High Court fixes urgent hearing to decide if Seanad is validly constituted

If issue not corrected urgently, significant criminal legislation will lapse

The Seanad chamber. Photograph: Alan Betson

The Seanad chamber. Photograph: Alan Betson


The president of the High Court has fixed an urgent hearing next week of a major constitutional action over whether or not there is a validly constituted Seanad.

If the Seanad is invalidly constituted as of now with 49 out of 60 members, and that is not corrected urgently, significant criminal legislation, including a law permitting the continuation of the non-jury Special Criminal Court, will lapse on June 29th, High Court president Mr Justice Peter Kelly was told.

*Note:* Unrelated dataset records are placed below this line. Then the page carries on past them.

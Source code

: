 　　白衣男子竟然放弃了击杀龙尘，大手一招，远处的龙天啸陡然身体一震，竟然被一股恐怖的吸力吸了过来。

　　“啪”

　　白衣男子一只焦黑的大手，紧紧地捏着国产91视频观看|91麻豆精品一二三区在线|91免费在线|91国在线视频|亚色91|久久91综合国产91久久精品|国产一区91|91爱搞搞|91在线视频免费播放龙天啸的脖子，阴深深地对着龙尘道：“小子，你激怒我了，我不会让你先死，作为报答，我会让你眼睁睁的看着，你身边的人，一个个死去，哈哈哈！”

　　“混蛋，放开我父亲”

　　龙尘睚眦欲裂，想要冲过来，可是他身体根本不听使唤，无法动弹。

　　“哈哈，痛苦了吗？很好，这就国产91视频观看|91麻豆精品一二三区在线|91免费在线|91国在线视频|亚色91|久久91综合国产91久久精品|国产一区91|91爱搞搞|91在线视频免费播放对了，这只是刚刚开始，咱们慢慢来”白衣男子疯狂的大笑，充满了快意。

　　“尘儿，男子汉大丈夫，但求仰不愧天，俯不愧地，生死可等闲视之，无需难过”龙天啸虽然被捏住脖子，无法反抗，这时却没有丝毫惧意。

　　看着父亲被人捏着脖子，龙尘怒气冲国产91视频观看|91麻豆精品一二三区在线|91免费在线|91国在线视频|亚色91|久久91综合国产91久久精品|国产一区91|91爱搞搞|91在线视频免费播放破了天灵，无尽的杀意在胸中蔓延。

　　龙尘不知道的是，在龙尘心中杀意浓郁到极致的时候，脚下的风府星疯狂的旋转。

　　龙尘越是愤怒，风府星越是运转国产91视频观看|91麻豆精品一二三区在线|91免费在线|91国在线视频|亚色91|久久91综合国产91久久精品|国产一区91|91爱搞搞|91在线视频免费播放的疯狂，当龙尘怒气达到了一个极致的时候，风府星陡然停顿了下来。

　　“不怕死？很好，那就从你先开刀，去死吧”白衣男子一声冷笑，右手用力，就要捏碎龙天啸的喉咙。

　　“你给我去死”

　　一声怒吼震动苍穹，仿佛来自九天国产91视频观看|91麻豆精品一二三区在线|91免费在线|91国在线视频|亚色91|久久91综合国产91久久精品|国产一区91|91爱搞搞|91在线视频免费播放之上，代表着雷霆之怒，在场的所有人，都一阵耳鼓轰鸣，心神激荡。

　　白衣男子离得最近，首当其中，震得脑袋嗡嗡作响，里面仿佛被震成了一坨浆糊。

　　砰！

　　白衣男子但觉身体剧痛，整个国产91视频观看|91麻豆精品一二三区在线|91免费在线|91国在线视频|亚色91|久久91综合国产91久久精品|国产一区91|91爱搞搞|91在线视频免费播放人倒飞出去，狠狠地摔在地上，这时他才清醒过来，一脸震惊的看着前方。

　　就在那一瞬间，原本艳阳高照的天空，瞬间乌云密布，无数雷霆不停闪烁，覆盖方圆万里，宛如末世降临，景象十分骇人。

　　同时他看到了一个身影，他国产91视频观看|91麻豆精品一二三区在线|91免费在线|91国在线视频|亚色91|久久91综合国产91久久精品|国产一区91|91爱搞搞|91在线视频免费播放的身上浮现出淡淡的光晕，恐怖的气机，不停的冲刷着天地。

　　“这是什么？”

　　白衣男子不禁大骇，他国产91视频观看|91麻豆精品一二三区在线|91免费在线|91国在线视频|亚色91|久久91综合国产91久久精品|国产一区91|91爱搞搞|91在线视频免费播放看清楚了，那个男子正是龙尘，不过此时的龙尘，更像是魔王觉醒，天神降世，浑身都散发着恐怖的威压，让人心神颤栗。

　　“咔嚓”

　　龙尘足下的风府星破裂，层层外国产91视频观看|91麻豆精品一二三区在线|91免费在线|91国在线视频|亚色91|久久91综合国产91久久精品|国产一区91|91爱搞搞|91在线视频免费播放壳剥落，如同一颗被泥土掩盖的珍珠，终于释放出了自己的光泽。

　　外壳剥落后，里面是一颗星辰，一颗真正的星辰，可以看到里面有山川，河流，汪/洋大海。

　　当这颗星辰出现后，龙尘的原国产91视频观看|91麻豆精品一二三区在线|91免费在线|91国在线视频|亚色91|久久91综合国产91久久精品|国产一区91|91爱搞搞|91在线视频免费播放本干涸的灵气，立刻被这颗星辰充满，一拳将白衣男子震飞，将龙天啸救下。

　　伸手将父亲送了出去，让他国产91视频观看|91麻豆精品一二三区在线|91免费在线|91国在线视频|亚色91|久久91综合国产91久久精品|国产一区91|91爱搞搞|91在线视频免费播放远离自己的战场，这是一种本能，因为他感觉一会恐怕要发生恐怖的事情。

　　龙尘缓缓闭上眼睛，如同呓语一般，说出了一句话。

The case arises from a dispute between Senators and the Taoiseach over whether the Seanad, currently comprising 49 elected members, is validly constituted and entitled to sit and pass legislation.

The Taoiseach has argued, that until 11 nominees of a taoiseach nominated by the 33rd Dail are appointed to the Upper House, the Seanad is not validly constituted.

The Taoiseach has said he resigned from the office on February 20th last and is currently carrying out his duties in line with Article 28.11 of the Constitution pending the election of a taoiseach by the Dail under Article 13.1.1.

In a letter of June 10th last, he told the plaintiffs, because the 33rd Dail has not elected a taoiseach, he cannot advise the President to fix a day for the first meeting of the new Seanad and, until a newly elected taoiseach appoints 11 members to the Seanad, the Seanad is not properly composed and cannot pass legislation.

The Taoiseach said the plaintiffs had raised an important point of law that needed to be clarified “due to the fact that necessary legislation may need to be enacted in the coming weeks”.

Ten elected Senators, Ivana Bacik, Victor Boyhan, Gerard Craughwell, Annie Hoey, Sharon Keogan, Michael McDowell, Rebecca Moynihan, Ronan Mullen, Marie Sherlock and Mark Wall, have brought the proceedings against An Taoiseach, Ireland and the Attorney General.

On Tuesday, John Rogers SC, with Eileen Barrington SC and Hugh McDowell BL, for the 10, said they had been hoping for a political solution to the “conundrum” but, despite correspondence between the sides, that has so far not been forthcoming and they want a legal solution.

The current situation is that political events will either crystallise with the appointment of a new taoiseach on June 27th “or they won’t”, counsel said.

He outlined that the case concerns interpretation of Article 18 of the Constitution concerning the composition of the Seanad and election of Senators.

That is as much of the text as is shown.